The logarithm power rule is an essential tool when working with logarithms that have exponents. This rule helps us manage these exponents efficiently. The rule states that if you have a logarithmic function with an exponent, such as \( \log(a^b) \), you can simplify it by multiplying the exponent outside of the logarithm. This transforms the function into \( b \cdot \log(a) \).

Using this rule simplifies calculations and expressions by moving the mathematical operations from inside the logarithm to a position where they can be more easily handled or further simplified. In our exercise

• Seeing \( \log(e^{-3}) \) becomes manageable as we rewrite it to \(-3 \cdot \log(e) \).

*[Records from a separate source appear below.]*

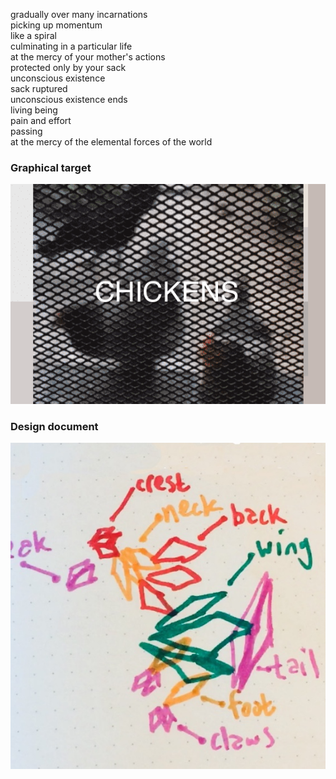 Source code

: gradually over many incarnations  
picking up momentum  
like a spiral  
culminating in a particular life  
at the mercy of your mother's actions  
protected only by your sack  
unconscious existence  
sack ruptured  
unconscious existence ends  
living being  
pain and effort  
passing  
at the mercy of the elemental forces of the world  

### Graphical target

![Lossy GIF of chickens](art/chickens.gif)

### Design document

![Drawing in marker of tetrahedral chicken](art/chicken.jpg)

Through this rule, complex expressions become more accessible, allowing for easier integration into subsequent steps of problem-solving.

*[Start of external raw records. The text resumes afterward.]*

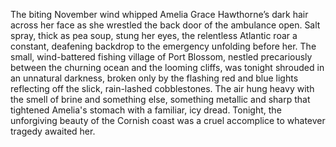 The biting November wind whipped Amelia Grace Hawthorne’s dark hair across her face as she wrestled the back door of the ambulance open.  Salt spray, thick as pea soup, stung her eyes, the relentless Atlantic roar a constant, deafening backdrop to the emergency unfolding before her.  The small, wind-battered fishing village of Port Blossom, nestled precariously between the churning ocean and the looming cliffs, was tonight shrouded in an unnatural darkness, broken only by the flashing red and blue lights reflecting off the slick, rain-lashed cobblestones.  The air hung heavy with the smell of brine and something else, something metallic and sharp that tightened Amelia's stomach with a familiar, icy dread.  Tonight, the unforgiving beauty of the Cornish coast was a cruel accomplice to whatever tragedy awaited her.
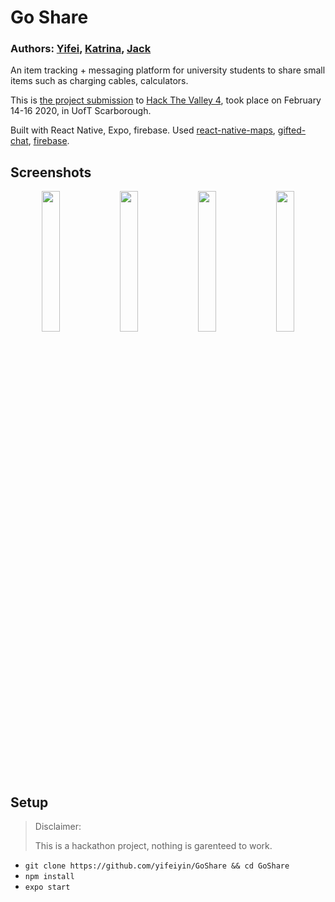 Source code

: # Go Share

### Authors: [Yifei](https://github.com/yifeiyin), [Katrina](https://github.com/CXY-Katrina), [Jack](https://github.com/Jack-ljm)

An item tracking + messaging platform for university students to share small items such as charging cables, calculators.

This is [the project submission](https://devpost.com/software/fluffy-potato) to [Hack The Valley 4](https://hackthevalley.io), took place on February 14-16 2020, in UofT Scarborough.

Built with React Native, Expo, firebase. Used [react-native-maps](https://github.com/react-native-community/react-native-maps), [gifted-chat](https://github.com/FaridSafi/react-native-gifted-chat), [firebase](https://github.com/invertase/react-native-firebase).

## Screenshots
<p float="left" align="middle">
<img width="24%" src="https://user-images.githubusercontent.com/13235149/74685393-6e918500-519c-11ea-9300-17450fbb97c6.PNG" />
<img width="24%" src="https://user-images.githubusercontent.com/13235149/74685397-6fc2b200-519c-11ea-9cde-cfccf4fbd1b4.PNG" />
<img width="24%" src="https://user-images.githubusercontent.com/13235149/74685396-6fc2b200-519c-11ea-9bc8-c28b7d3ff2b2.PNG" />
<img width="24%" src="https://user-images.githubusercontent.com/13235149/74685395-6f2a1b80-519c-11ea-9e19-f1f1348bf0fb.PNG" />
<!-- img width="19%" src="https://user-images.githubusercontent.com/13235149/74685399-705b4880-519c-11ea-912f-97c805d7cfea.PNG" / -->
</p>


## Setup
> Disclaimer:
> 
> This is a hackathon project, nothing is garenteed to work. 

- `git clone https://github.com/yifeiyin/GoShare && cd GoShare`
- `npm install`
- `expo start`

Simplifying a logarithmic expression involves using known properties and values of logarithmic operations to reduce the expression to its simplest form. To do this effectively, start by identifying if there are exponents as we've done with the logarithm power rule.

Once you've applied relevant properties, look out for known log values. For example, the logarithm of the base with itself, such as \( \log(e) \), evaluates to 1.

• This makes simplifying expressions like \(-3 \cdot \log(e)\) straightforward, as it becomes \(-3 \cdot 1\).

This process not only makes it easier to understand the expression but also ensures that it is in its most reduced form. Simplification is crucial because it often reveals the underlying simplicity and structure of otherwise complex-looking mathematical expressions.

The logarithm of base \( e \), also known as the natural logarithm, is ubiquitous in mathematics and science. Denoted as \( \log(e) \) or more commonly as \( \ln(e) \), this specific logarithm evaluates to 1. This is because the logarithm of a number to its own base is always 1. For example:

• \( \ln(e) = 1 \)

This property is vital in numerous mathematical contexts, especially when simplifying expressions.

In our example problem, knowing this property directly simplified \(-3 \cdot \log(e)\) to \(-3 \cdot 1 = -3\). The knowledge that \( \log(e) = 1 \) aids in swift simplification and supports understanding of more complex logarithmic functions and equations. It serves as a foundational piece of knowledge vital for anyone dealing with exponential and logarithmic functions.